Thu | Nov 20, 2025

‘This is survival’

Jamaica, other nations hit by natural disasters call for action at climate talks

Published:Wednesday | November 19, 2025 | 12:19 AM
Matthew Samuda, minister of economic growth and job creation of Jamaica, speaks during a plenary session at the COP30 UN Climate Summit on Monday.
Matthew Samuda, minister of economic growth and job creation of Jamaica, speaks during a plenary session at the COP30 UN Climate Summit on Monday.

BELEM, Brazil (AP):

Battered by last month’s ferocious climate-fuelled hurricane, Jamaica joined other small island nations and impoverished countries at Monday’s United Nations climate talks to implore the rest of the world to stop talking and start acting. Their message: Our lives are on the line.

As high-level ministers from governments around the world took over negotiations at the conference called COP30, vulnerable nations lined up to say how important it is for countries to cut emissions. They said the world’s current climate plans aren’t strong enough to keep warming below the 1.5 degree Celsius (2.7 degrees Fahrenheit) set by the 2015 Paris Agreement.

In addition, they renewed a long-standing call for rich nations to do more financially to help poor countries deal with warming.

“Hurricane Melissa changed the life of every Jamaican in less than 24 hours,” said Matthew Samuda, the country’s economic growth minister. The Category 5 hurricane that hit three weeks ago caused almost $10 billion in damage and displaced hundreds of thousands of people. He called it evidence of “the new phase of climate change.”

“We did not create this crisis, but we refuse to stand as victims,” Samuda said. “We call on the global community, especially major emitters, to honour their commitments and safeguard the 1.5 degree threshold for Jamaica. This is survival. It’s about our people and their right to a safe and prosperous future.”
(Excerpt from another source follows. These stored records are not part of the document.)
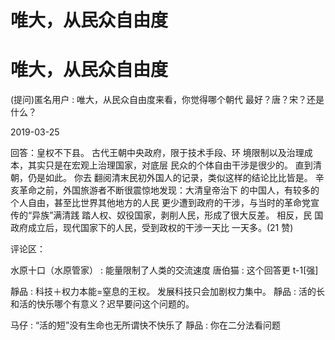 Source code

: # 唯大，从民众自由度

# 唯大，从民众自由度

(提问)匿名用户 : 唯大，从民众自由度来看，你觉得哪个朝代 最好？唐？宋？还是什么？

2019-03-25

回答：皇权不下县。 古代王朝中央政府，限于技术手段、环 境限制以及治理成本，其实只是在宏观上治理国家，对底层 民众的个体自由干涉是很少的。 直到清朝，仍是如此。 你去 翻阅清末民初外国人的记录，类似这样的结论比比皆是。 辛 亥革命之前，外国旅游者不断很震惊地发现：大清皇帝治下 的中国人，有较多的个人自由，甚至比世界其他地方的人民 更少遭到政府的干涉，与当时的革命党宣传的“异族”满清践 踏人权、奴役国家，剥削人民，形成了很大反差。 相反，民 国政府成立后，现代国家下的人民，受到政权的干涉一天比 一天多。(21 赞)

评论区：

水原十口（水原管家） : 能量限制了人类的交流速度 唐伯猫 : 这个回答更 t-1[强]

靜品 : 科技＋权力本能=窒息的王权。 发展科技只会加剧权力集中。 靜品 : 活的长和活的快乐哪个有意义？迟早要问这个问题的。

马仔 : “活的短”没有生命也无所谓快不快乐了 靜品 : 你在二分法看问题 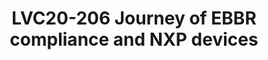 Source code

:---
categories:
- lvc20
description: The Embedded Base Boot Requirements(EBBR) specification defines requirements
  for embedded systems to enable inter-operability between SoCs, hardware platforms,
  firmware implementations, and operating system distributions. EBBR is targeted at
  making operating system/distros agnostic to platform. Same operating system image
  should run on any hardware with a well-defined firmware interface which is EBBR
  compliant.<br><br>There has been a significant work going on in U-boot with regards
  to EBBR in the open-source community. Various features like bootefi are already
  available with many other features in queue.<br><br>This presentation aims at explaining
  how EBBR specifications gets mapped to NXP platforms and demonstrating EBBR compliance
  for NXP platform. The reference boot-architecture will be based on TFA, u-boot,
  device-trees, Linux and OPTEE (for secure uefi flow). This will demonstrate distros
  like SUSE running on NXP SoCs using bootefi command, secure uefi flow, etc<br><br>Also
  efforts are going to ensure that the U-boot is EBBR compliant by running FWTS, SCT
  for EBBR. The idea is to make the u-boot feature complete and can be demonstrated
  as EBBR compliance on NXP devices.
image: /assets/images/featured-images/lvc20/LVC20-206.png
session_id: LVC20-206
session_room: '[Track 2] Linux/Android'
session_slot:
  end_time: 2020-09-23 09:40
  start_time: 2020-09-23 09:15
session_speakers:
- speaker_bio: I am computer Science Engineering graduate with almost 18 years of
    continuous experience in Embedded systems, Linux BSP, Unix, operating system internals,
    device drivers, boot loaders, Flash, DDR, Ethernet, SATA, USB, wireless, networking,
    etc, and open source software. Very good hold on PowerPC and ARM architectures.
    Representing NXP in various open source projects of ARM ecosystem, distros and
    CIs like Linaro(LSK), Preempt RT, Yocto, SUSE..&lt;br&gt;&lt;br&gt;I have been
    involved in various bring up, BSP code development and open source up-streaming
    of these BSPs for various NXP SoCs of QorIQ, Qonverge and Layerscape series. This
    includes MPC8323, MPC8360, P1020, P1010, P2020, BSC9131, BSC9132, B4860, T1040,
    LS2088A, LS1012A, LS1088A for u-boot and Linux. I have been working as software
    IP owner for various areas like TDM, ethernet, DDR, Flash controller, heterogenous
    systems, multicore, AMP, etc.&lt;br&gt;&lt;br&gt;Currently playing the role of
    System Software architect which involves SoC feasibility and laying out the BSP
    software architecture for the NXP devices for wireless, networking and IoT use
    cases. Key areas include Platform software, u-boot, linux and device drivers.
  speaker_company: NXP
  speaker_image: http://avatars.sched.co/9/de/8935394/avatar.jpg.320x320px.jpg?dd6
  speaker_name: Poonam Aggrwal
  speaker_position: Platform Software architect for NXP chipsets
  speaker_role: speaker
- speaker_bio: 'Around 15 years of experience of working on embedded software : C-programming,
    BSP, u-boot, Linux, Enablement of Real-time solutions, various device drivers,
    u-boot custodian fsl-qoriq, mpc85xx maintainer&lt;br&gt;&lt;br&gt;'
  speaker_company: NXP
  speaker_image: http://avatars.sched.co/a/84/10893750/avatar.jpg.320x320px.jpg?a03
  speaker_name: Priyanka Jain
  speaker_position: Embedded Software Engineer
  speaker_role: attendee, speaker
- speaker_bio: Linux kernel developer with a taste for networking and performance
  speaker_company: Linaro
  speaker_image: http://avatars.sched.co/e/a0/7234895/avatar.jpg.320x320px.jpg?dcc
  speaker_name: Ilias Apalodimas
  speaker_position: Tech Lead
  speaker_role: speaker
session_track: Boot Architecture
tag: session
tags: Boot Architecture
title: LVC20-206 Journey of EBBR compliance and NXP devices
---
Armando Rodriguez Batista, Cuba’s environment and science minister, noted his country was flooded by Melissa.

“Tomorrow it will be too late to do what we had to do a long time ago,” he said.

Speakers lament slow progress

Other nations reiterated the life-or-death nature of stepping up the fight to cut emissions, calling it “a moral duty” and saying climate damage is their day-to-day reality.

“I sit on the roof of the house all night, looking at the neighbours, thinking whether or not the water will swallow us all,” Romanian Environment Minister Diana-Anda Buzoianu said, reading the words of a victim of this year’s floods in her country.

“Promises alone will not hold back the rising seas,” Seychelles Environment and Climate Minister Flavien Philomel Joubert said.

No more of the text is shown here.